(THE PROBLEM) Down to the last line, reproduce the records exactly.

(SOURCE INFORMATION)
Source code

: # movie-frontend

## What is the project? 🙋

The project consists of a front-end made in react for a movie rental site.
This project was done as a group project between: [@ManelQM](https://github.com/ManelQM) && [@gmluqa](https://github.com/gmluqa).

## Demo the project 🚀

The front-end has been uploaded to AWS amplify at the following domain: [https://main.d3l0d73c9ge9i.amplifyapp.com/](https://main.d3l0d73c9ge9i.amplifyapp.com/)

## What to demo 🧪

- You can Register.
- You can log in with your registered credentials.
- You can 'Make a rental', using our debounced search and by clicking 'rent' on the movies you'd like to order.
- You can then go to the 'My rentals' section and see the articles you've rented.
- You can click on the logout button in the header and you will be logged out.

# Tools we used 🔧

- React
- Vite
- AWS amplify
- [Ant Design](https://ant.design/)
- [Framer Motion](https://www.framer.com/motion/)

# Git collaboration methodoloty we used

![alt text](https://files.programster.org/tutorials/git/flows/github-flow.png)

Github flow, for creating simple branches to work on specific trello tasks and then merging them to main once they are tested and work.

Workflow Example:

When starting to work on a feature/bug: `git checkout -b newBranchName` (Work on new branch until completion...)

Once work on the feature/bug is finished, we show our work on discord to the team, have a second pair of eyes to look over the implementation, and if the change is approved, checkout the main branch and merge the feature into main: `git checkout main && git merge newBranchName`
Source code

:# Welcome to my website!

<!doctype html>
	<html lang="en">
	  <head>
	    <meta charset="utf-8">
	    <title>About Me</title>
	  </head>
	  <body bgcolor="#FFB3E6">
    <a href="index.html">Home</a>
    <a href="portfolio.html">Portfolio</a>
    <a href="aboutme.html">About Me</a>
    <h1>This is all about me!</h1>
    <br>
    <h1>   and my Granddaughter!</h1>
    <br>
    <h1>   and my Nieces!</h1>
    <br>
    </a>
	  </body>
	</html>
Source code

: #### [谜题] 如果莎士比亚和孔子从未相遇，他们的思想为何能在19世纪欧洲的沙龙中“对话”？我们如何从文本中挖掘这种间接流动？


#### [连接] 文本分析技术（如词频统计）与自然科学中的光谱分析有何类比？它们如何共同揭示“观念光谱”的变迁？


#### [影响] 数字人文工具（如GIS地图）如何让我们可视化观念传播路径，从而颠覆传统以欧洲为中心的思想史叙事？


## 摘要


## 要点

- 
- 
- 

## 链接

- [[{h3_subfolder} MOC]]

(SOLVED PROBLEM)
Source code

: # movie-frontend

## What is the project? 🙋

The project consists of a front-end made in react for a movie rental site.
This project was done as a group project between: [@ManelQM](https://github.com/ManelQM) && [@gmluqa](https://github.com/gmluqa).

## Demo the project 🚀

The front-end has been uploaded to AWS amplify at the following domain: [https://main.d3l0d73c9ge9i.amplifyapp.com/](https://main.d3l0d73c9ge9i.amplifyapp.com/)

## What to demo 🧪

- You can Register.
- You can log in with your registered credentials.
- You can 'Make a rental', using our debounced search and by clicking 'rent' on the movies you'd like to order.
- You can then go to the 'My rentals' section and see the articles you've rented.
- You can click on the logout button in the header and you will be logged out.

# Tools we used 🔧

- React
- Vite
- AWS amplify
- [Ant Design](https://ant.design/)
- [Framer Motion](https://www.framer.com/motion/)

# Git collaboration methodoloty we used

![alt text](https://files.programster.org/tutorials/git/flows/github-flow.png)

Github flow, for creating simple branches to work on specific trello tasks and then merging them to main once they are tested and work.

Workflow Example:

When starting to work on a feature/bug: `git checkout -b newBranchName` (Work on new branch until completion...)

Once work on the feature/bug is finished, we show our work on discord to the team, have a second pair of eyes to look over the implementation, and if the change is approved, checkout the main branch and merge the feature into main: `git checkout main && git merge newBranchName`
Source code

:# Welcome to my website!

<!doctype html>
	<html lang="en">
	  <head>
	    <meta charset="utf-8">
	    <title>About Me</title>
	  </head>
	  <body bgcolor="#FFB3E6">
    <a href="index.html">Home</a>
    <a href="portfolio.html">Portfolio</a>
    <a href="aboutme.html">About Me</a>
    <h1>This is all about me!</h1>
    <br>
    <h1>   and my Granddaughter!</h1>
    <br>
    <h1>   and my Nieces!</h1>
    <br>
    </a>
	  </body>
	</html>
Source code

: #### [谜题] 如果莎士比亚和孔子从未相遇，他们的思想为何能在19世纪欧洲的沙龙中“对话”？我们如何从文本中挖掘这种间接流动？


#### [连接] 文本分析技术（如词频统计）与自然科学中的光谱分析有何类比？它们如何共同揭示“观念光谱”的变迁？


#### [影响] 数字人文工具（如GIS地图）如何让我们可视化观念传播路径，从而颠覆传统以欧洲为中心的思想史叙事？


## 摘要


## 要点

- 
- 
- 

## 链接

- [[{h3_subfolder} MOC]]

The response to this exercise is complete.